■ Problem
Scan the data. Collect each line that contains the word "category".

(Collected data)

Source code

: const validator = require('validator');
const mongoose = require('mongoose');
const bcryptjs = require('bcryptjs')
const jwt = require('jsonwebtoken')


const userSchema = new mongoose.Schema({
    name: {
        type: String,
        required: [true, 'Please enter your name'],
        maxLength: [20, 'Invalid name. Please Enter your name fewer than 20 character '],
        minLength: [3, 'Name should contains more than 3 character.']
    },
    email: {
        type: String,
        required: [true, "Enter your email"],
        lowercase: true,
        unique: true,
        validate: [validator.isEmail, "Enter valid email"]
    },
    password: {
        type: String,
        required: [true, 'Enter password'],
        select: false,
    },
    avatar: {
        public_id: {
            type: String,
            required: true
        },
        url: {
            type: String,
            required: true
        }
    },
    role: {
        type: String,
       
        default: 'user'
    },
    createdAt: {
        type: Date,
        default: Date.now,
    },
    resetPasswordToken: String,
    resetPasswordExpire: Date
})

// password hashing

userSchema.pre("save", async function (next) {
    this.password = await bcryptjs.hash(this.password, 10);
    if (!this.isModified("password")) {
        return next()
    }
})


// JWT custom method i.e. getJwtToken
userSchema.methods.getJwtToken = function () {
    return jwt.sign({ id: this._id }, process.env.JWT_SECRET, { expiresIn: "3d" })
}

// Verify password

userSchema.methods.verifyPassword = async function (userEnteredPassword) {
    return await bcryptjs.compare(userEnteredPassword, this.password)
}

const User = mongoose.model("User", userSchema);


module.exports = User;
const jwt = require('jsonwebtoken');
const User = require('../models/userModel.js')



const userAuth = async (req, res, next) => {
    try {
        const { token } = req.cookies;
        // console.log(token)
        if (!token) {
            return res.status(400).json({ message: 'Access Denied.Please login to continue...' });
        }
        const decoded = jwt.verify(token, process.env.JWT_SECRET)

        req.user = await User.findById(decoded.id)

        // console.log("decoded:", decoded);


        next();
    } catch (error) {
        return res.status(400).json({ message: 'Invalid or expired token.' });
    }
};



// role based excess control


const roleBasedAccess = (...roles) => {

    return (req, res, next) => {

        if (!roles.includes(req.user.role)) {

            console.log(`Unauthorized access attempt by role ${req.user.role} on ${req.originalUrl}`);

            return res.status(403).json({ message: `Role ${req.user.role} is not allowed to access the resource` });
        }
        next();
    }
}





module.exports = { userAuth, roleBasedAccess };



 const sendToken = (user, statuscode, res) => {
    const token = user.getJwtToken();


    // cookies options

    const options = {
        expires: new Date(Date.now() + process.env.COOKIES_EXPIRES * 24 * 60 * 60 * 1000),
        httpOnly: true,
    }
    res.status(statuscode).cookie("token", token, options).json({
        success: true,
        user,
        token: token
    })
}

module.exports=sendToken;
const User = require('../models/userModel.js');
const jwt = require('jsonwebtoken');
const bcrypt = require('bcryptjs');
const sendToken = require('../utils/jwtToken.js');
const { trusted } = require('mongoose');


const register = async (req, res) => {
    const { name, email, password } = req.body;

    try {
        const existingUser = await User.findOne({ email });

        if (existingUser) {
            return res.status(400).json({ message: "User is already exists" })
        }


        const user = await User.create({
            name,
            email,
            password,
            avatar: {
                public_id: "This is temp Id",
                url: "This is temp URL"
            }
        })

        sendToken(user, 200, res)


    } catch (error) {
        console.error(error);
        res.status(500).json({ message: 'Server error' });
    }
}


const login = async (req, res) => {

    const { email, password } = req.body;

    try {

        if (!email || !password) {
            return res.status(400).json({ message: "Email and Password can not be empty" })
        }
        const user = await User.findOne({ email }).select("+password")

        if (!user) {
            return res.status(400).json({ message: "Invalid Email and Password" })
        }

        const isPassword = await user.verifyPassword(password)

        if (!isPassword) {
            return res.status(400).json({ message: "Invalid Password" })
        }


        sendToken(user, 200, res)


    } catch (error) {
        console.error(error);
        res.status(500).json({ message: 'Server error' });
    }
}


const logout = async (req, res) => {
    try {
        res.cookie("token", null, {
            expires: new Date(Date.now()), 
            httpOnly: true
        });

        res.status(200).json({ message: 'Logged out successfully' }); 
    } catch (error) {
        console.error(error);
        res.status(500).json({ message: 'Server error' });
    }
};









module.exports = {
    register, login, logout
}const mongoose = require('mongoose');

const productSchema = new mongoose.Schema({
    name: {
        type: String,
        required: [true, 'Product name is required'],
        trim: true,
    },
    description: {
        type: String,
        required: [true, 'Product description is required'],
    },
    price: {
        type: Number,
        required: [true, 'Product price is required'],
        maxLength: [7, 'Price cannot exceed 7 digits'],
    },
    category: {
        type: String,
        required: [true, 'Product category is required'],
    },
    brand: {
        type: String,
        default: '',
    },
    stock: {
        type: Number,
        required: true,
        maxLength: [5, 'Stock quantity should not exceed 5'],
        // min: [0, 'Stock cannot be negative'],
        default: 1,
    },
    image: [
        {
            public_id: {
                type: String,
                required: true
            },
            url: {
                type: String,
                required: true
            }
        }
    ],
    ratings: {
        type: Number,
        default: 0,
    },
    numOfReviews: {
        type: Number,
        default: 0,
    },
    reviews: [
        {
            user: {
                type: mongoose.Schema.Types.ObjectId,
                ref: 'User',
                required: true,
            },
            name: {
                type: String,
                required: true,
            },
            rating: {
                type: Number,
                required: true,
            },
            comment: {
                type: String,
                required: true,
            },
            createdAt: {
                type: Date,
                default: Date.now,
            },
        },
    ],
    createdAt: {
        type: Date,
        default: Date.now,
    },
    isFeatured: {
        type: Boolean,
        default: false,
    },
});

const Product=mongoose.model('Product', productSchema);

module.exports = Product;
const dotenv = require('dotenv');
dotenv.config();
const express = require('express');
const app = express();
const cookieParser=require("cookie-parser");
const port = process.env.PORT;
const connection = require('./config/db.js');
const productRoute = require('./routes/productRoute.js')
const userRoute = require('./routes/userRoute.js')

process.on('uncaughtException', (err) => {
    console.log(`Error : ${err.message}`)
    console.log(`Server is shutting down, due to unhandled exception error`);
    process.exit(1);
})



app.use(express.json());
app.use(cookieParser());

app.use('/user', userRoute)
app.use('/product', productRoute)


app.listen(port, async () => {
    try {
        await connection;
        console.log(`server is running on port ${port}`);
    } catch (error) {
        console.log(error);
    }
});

■ Exercise output
    category: {
        required: [true, 'Product category is required'],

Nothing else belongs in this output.